La problemática del endeudamiento de los hogares volvió a instalarse tras una jornada de protesta frente al Ministerio de Economía. En diálogo con Radio Mil20, Oriana Fernández, vocera de Endeudados Organizados, sostuvo que el colectivo estima que casi 6 millones de personas ya no pueden afrontar sus deudas y afirmó que la cantidad se quintuplicó en los últimos dos años. La referencia ubica el problema en un escenario de deterioro del ingreso real y de uso creciente del crédito para cubrir gastos corrientes.
Fernández explicó que Endeudados Organizados surgió como un colectivo independiente integrado por personas que atraviesan situaciones similares. Según relató, comenzaron a reunirse para compartir experiencias y acercarse a vecinos con dificultades para llegar a fin de mes. Ese origen, planteó, permitió ordenar un reclamo que atraviesa distintos sectores sociales y etarios, más allá de la situación particular de cada hogar.
La vocera también expuso su caso personal. Dijo que tiene un trabajo registrado en el sector privado y que se desempeña en el rubro textil, pero señaló que el costo de una mudanza, el alquiler y los gastos fijos complicaron su economía. Además, indicó que lleva más de seis meses sin un aumento salarial y que los incrementos recibidos quedaron por debajo de la inflación. Ese desfasaje entre ingresos y costos aparece, según su testimonio, como uno de los factores que empuja a las familias al endeudamiento.

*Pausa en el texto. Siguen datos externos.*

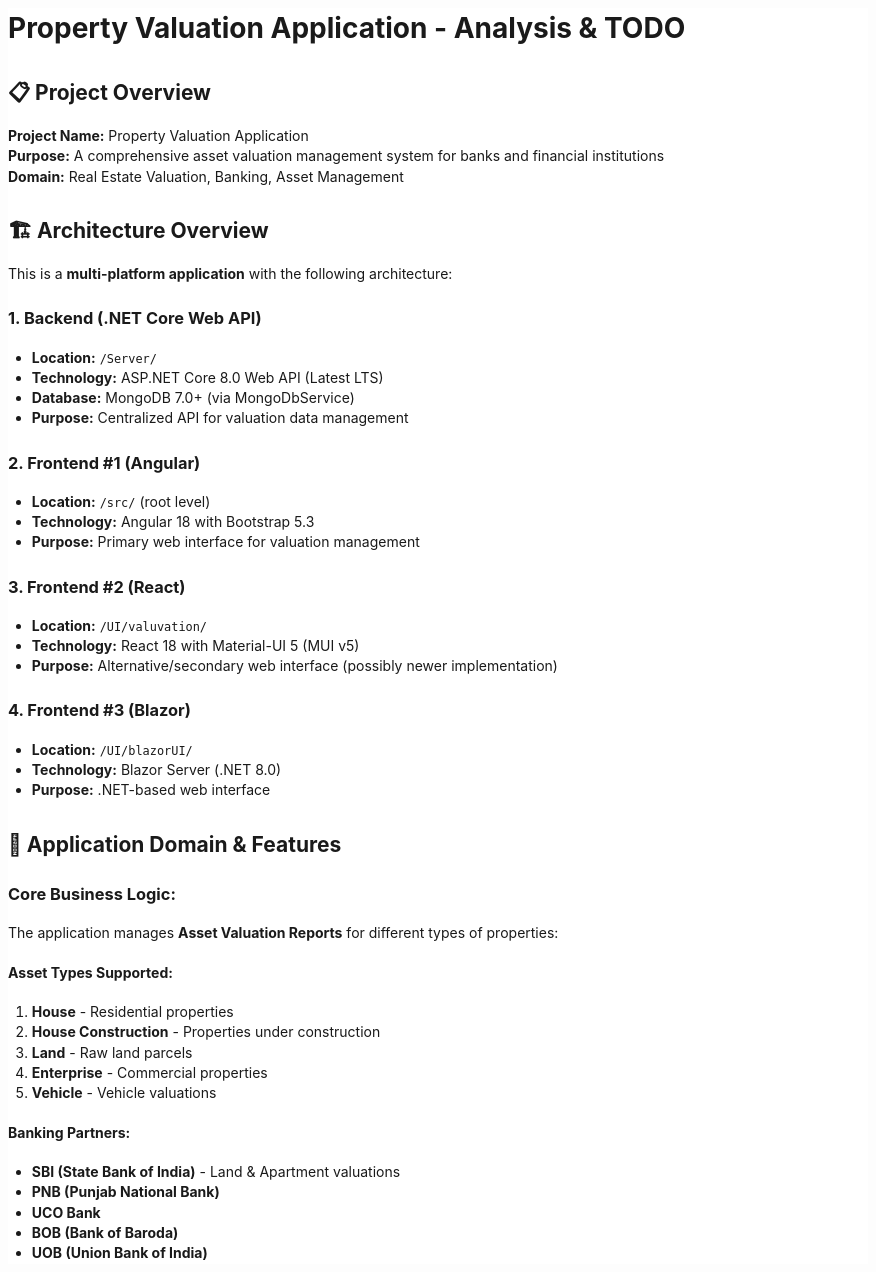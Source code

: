 # Property Valuation Application - Analysis & TODO

## 📋 Project Overview

**Project Name:** Property Valuation Application  
**Purpose:** A comprehensive asset valuation management system for banks and financial institutions  
**Domain:** Real Estate Valuation, Banking, Asset Management  

## 🏗️ Architecture Overview

This is a **multi-platform application** with the following architecture:

### 1. **Backend (.NET Core Web API)**
- **Location:** `/Server/`
- **Technology:** ASP.NET Core 8.0 Web API (Latest LTS)
- **Database:** MongoDB 7.0+ (via MongoDbService)
- **Purpose:** Centralized API for valuation data management

### 2. **Frontend #1 (Angular)**
- **Location:** `/src/` (root level)
- **Technology:** Angular 18 with Bootstrap 5.3
- **Purpose:** Primary web interface for valuation management

### 3. **Frontend #2 (React)**
- **Location:** `/UI/valuvation/`
- **Technology:** React 18 with Material-UI 5 (MUI v5)
- **Purpose:** Alternative/secondary web interface (possibly newer implementation)

### 4. **Frontend #3 (Blazor)**
- **Location:** `/UI/blazorUI/`
- **Technology:** Blazor Server (.NET 8.0)
- **Purpose:** .NET-based web interface

## 🎯 Application Domain & Features

### **Core Business Logic:**
The application manages **Asset Valuation Reports** for different types of properties:

#### **Asset Types Supported:**
1. **House** - Residential properties
2. **House Construction** - Properties under construction
3. **Land** - Raw land parcels
4. **Enterprise** - Commercial properties
5. **Vehicle** - Vehicle valuations

#### **Banking Partners:**
- **SBI (State Bank of India)** - Land & Apartment valuations
- **PNB (Punjab National Bank)**
- **UCO Bank**
- **BOB (Bank of Baroda)**
- **UOB (Union Bank of India)**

Deudas para necesidades básicas
Uno de los planteos centrales del colectivo es que muchas personas ya no se endeudan para consumos extraordinarios, sino para cubrir necesidades básicas. Fernández contó que en las reuniones con vecinos aparecen casos de personas que no pueden pagar servicios, que no llegan a fin de mes o que tienen dificultades para comprar alimentos. También señaló que el problema alcanza tanto a trabajadores como a jubilados y se presenta en distintas edades. En materia de montos, dijo que hay deudas de alrededor de $2,5 millones y otras cercanas a los $30 millones.
La vocera detalló además que existen diferentes vías de financiamiento: préstamos bancarios, créditos de billeteras virtuales y préstamos otorgados por prestamistas informales. Sobre estos últimos, advirtió que se trata de una realidad con pocos registros estadísticos. En ese marco, el colectivo sostiene que el endeudamiento dejó de ser un recurso excepcional y pasó a funcionar como un mecanismo de cobertura de necesidades básicas, con consecuencias directas sobre el consumo y la actividad económica.
Reclamo por tasas y proyectos en el Congreso
Uno de los pedidos de Endeudados Organizados es que el Gobierno intervenga sobre las tasas de interés. Fernández afirmó en la entrevista que algunas billeteras virtuales llegan a cobrar tasas de hasta 1.300% y comparó ese porcentaje con una inflación interanual del 33%. A partir de esa brecha, reclamó límites para las tasas y medidas preventivas para evitar que más personas caigan en mora. También sostuvo que muchas familias pagan solo el mínimo de sus tarjetas o refinancian compromisos, pero vuelven a endeudarse porque los ingresos no alcanzan para cubrir los gastos.
Consultada sobre la postura oficial, que plantea que el endeudamiento es un problema entre privados, Fernández expresó una posición contraria y dijo: “No creemos que es un problema entre privados”. Desde el colectivo consideran que el Estado debe intervenir y fijar un tope para las tasas de interés de las entidades financieras. Además, cuestionaron la desregulación del sistema y señalaron que las deudas de muchas familias llegaron a duplicarse o triplicarse. Fernández también mencionó que existen más de 30 proyectos en el Congreso vinculados con esta problemática.
Alcance federal
La vocera valoró una propuesta aplicada en la Ciudad de Buenos Aires, mediante la cual bancos acordaron otorgar créditos a tasas consideradas razonables para cancelar otras deudas y concentrar compromisos en un nuevo préstamo. Sin embargo, reclamó que una medida de ese tipo se extienda al resto del país. “Necesitamos que la solución no sea solamente en la Ciudad de Buenos Aires, sino que sea a lo largo y a lo ancho de todo el país”, sostuvo. El planteo queda ahora atado a la discusión legislativa y a la eventual respuesta del Poder Ejecutivo frente a un problema que, según el colectivo, ya tiene escala nacional.